The settlor of an inter vivos trust appeals from an order denying his application for a declaration that the trust has been revoked pursuant to section 23 of the Personal Property Law. Appellant was'the only person consenting to the revocation, and it is his contention that he is the only person beneficially interested in the trust and, consequently, the only one required to consent to the revocation.
Appellant created the trust with himself and respondent as trustees. The indenture provided that the income from the trust estate should be paid to appellant until he reached the age of forty years; thereafter the income, together with the sum of . $2,000 of principal, should be paid to appellant in each calendar year until the entire principal and income of the trust estate shall have been paid to him. The provision in case of his death *567prior to such total payment is that the trustees should pay over the principal to those persons whom the settlor should appoint by his last will and testament, and upon the failure of appointment the principal should be paid to those persons who would be entitled to take his personal estate pursuant to the laws of the State of New York existing at the time of his death.
At the time of creating the trust, appellant was a resident of New York State. At present, he resides in the State of Washington. He has a wife and infant daughter. Desiring to revoke the trust, appellant served upon respondent, as one of the trustees, a notice of revocation and his written consent, as cotrustee, to such revocation. Respondent refused to consent to the revocation upon the ground that appellant was not the only person beneficially interested in the trust.

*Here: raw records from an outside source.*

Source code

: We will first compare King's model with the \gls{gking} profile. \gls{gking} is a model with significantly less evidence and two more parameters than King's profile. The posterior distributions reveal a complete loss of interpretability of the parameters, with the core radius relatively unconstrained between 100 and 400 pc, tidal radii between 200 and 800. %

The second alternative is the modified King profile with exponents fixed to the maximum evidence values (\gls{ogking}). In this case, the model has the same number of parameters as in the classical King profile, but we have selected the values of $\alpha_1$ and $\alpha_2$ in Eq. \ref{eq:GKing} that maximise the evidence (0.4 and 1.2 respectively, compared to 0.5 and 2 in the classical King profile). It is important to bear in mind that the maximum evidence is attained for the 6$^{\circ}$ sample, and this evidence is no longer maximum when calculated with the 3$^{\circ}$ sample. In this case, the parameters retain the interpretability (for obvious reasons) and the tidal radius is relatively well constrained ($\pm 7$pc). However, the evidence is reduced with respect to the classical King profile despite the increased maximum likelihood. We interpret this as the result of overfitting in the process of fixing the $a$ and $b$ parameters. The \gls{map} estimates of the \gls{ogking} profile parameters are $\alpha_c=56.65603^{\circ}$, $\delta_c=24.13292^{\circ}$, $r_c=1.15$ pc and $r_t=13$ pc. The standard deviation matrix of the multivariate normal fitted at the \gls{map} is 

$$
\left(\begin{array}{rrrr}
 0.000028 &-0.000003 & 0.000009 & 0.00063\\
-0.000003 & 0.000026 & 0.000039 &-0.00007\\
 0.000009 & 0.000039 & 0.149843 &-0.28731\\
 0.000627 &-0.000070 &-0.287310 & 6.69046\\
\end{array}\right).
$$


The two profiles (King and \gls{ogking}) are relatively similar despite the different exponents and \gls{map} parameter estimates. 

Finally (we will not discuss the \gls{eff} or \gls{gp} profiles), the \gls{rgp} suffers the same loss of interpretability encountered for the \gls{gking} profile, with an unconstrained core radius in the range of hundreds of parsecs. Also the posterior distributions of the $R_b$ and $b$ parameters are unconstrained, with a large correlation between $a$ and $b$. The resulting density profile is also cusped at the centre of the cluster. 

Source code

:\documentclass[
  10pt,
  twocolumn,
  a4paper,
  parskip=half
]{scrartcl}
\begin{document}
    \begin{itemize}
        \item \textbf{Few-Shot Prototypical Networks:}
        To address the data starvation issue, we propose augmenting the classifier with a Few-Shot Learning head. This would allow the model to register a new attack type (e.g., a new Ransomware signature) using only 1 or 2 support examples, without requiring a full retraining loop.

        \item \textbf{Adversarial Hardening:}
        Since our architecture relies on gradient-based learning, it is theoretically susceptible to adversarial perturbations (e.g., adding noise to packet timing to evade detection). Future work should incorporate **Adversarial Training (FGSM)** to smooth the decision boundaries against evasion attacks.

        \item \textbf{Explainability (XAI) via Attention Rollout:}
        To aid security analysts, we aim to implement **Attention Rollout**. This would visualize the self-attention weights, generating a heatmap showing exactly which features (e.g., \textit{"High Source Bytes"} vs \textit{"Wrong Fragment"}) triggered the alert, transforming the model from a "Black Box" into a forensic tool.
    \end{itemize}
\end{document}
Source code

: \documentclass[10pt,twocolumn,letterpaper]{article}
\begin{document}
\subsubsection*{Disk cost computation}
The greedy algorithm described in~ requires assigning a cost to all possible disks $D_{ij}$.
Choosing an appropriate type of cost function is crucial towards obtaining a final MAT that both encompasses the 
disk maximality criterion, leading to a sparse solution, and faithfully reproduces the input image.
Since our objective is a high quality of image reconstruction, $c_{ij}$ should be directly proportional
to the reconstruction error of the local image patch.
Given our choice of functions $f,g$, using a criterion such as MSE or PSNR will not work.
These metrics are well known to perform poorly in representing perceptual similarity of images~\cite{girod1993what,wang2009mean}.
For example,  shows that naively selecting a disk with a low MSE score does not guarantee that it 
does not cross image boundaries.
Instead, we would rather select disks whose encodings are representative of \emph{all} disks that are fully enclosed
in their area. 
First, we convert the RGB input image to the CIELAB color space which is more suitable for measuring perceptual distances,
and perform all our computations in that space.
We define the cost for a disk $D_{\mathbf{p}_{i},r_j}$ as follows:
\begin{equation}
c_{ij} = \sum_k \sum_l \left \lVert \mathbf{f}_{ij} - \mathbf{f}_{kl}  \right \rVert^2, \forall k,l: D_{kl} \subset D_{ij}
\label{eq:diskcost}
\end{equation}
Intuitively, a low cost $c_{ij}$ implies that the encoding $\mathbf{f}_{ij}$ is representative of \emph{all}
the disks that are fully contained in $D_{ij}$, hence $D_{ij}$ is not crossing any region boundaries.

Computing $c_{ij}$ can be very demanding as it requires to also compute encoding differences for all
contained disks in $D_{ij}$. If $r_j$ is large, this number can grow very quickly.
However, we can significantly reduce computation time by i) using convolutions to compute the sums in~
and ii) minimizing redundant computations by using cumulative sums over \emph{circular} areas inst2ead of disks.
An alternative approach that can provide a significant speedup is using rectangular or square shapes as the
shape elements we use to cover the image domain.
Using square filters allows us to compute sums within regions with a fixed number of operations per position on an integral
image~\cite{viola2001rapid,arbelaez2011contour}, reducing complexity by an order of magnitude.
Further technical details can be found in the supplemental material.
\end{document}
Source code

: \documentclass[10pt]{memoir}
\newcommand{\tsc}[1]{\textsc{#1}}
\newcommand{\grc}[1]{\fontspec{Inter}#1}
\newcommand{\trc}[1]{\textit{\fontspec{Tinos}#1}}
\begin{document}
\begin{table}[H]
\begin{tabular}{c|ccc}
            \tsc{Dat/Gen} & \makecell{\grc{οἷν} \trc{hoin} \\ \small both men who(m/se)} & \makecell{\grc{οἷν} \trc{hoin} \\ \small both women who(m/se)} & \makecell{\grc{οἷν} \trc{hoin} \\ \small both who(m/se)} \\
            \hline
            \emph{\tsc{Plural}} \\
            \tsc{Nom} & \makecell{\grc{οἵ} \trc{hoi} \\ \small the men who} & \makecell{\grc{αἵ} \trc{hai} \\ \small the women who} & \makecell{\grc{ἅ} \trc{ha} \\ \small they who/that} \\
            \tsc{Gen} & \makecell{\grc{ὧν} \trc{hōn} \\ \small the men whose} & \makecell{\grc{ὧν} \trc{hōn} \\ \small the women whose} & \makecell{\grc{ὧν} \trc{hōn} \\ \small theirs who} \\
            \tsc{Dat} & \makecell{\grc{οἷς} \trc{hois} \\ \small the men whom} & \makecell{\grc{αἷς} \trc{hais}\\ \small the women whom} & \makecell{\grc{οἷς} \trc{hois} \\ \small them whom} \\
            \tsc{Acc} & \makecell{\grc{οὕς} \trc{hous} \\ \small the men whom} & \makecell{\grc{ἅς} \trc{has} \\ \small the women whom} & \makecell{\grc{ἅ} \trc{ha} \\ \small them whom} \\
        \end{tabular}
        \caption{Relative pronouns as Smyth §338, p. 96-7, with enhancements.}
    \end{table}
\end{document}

Whereupon, appellant commenced this proceeding.
The court at Special Term denied the application for an order declaring that the trust had been revoked, stating that perhaps the trust indenture merely reserved a reversion and did not create a remainder in favor of the persons who would take appellant’s personal estate, but that the question should not be determined in the absence of the two persons in being who answer that description, namely, his wife and child.
Whether the trust should be declared revoked in the absence of the wife and child depends upon whether they are persons beneficially interested in the trust under section 23 of the Personal Property Law. If they are so interested, obviously the trust may not be revoked in their absence and without their consent; if they are not so interested, the trust may be revoked without their consent, and in their absence. The question of fact underlying the legal conclusion to be drawn is the usual question in such cases, namely, whether it was the intention of the creator of the trust in the ultimate disposition of the estate to create a remainder or reserve a reversion.
The intent in this case is, of course, to be determined from the terms of the trust agreement alone. (City Bank Farmers Trust Company v. Miller, 278 N. Y. 134, 143.) The facts in this matter are not exactly like those in any case cited by the parties, but the case is most like the Miller case (supra) in which the Court of Appeals held that a reversion, rather than a remainder, was intended. See, also, Matter of Scholtz v. Central Hanover Bank & Trust Co. (295 N. Y. 488), which is the last pronouncement of the Court of Appeals on this subject.
Authority aside, however, we have no difficulty in determining that upon the facts of this case the settlor intended a reversion. *568The settlor remained in complete control of the trust estate, constituting himself cotrustee and reserving the right to remove the other trustee, and in the provisions for distribution of income and principal evidenced no intention of benefiting anyone other than himself. The trust program contemplated his receiving during his lifetime the entire corpus of the trust, and he reserved the right by appointment under his will to determine who should receive what might remain of the corpus if he should die before its exhaustion. The' ultimate provision that any such residue, in event of failure of appointment, should go to his next of kin under the law of the State of New York is only the ultimate disposition which would be made of a reversion under the law in the absence of some different provision.
While if the settlor had been a resident of the State of Washington at the time of creating the trust, the provision for distribution in accordance with the law of the State of New York would indicate an intention to create a remainder, the settlor’s intention in that regard must be determined as of the time of creating the trust, when he was a resident of New York, and not as of some later date. His moving to the State of Washington did not change the original and only intent which is controlling.
Clearly, here was no intent to create a remainder in anyone. On the contrary, the intention was to .provide only for the settlor’s future, the final provision being that anything which might be left over should go by intestacy as in the case of a reversion. Appellant was, therefore, the only person beneficially interested in the trust, and he is entitled to revoke the same without the consent of any other person.
The order appealed from should be reversed, with $20 costs and disbursements to the appellant and the application granted.
G-lennon, Dobe, Callahan- and Van Voobhis, JJ., concur.
Order unanimously reversed, with $20 costs and disbursements to the appellant and the application granted. Settle order on notice.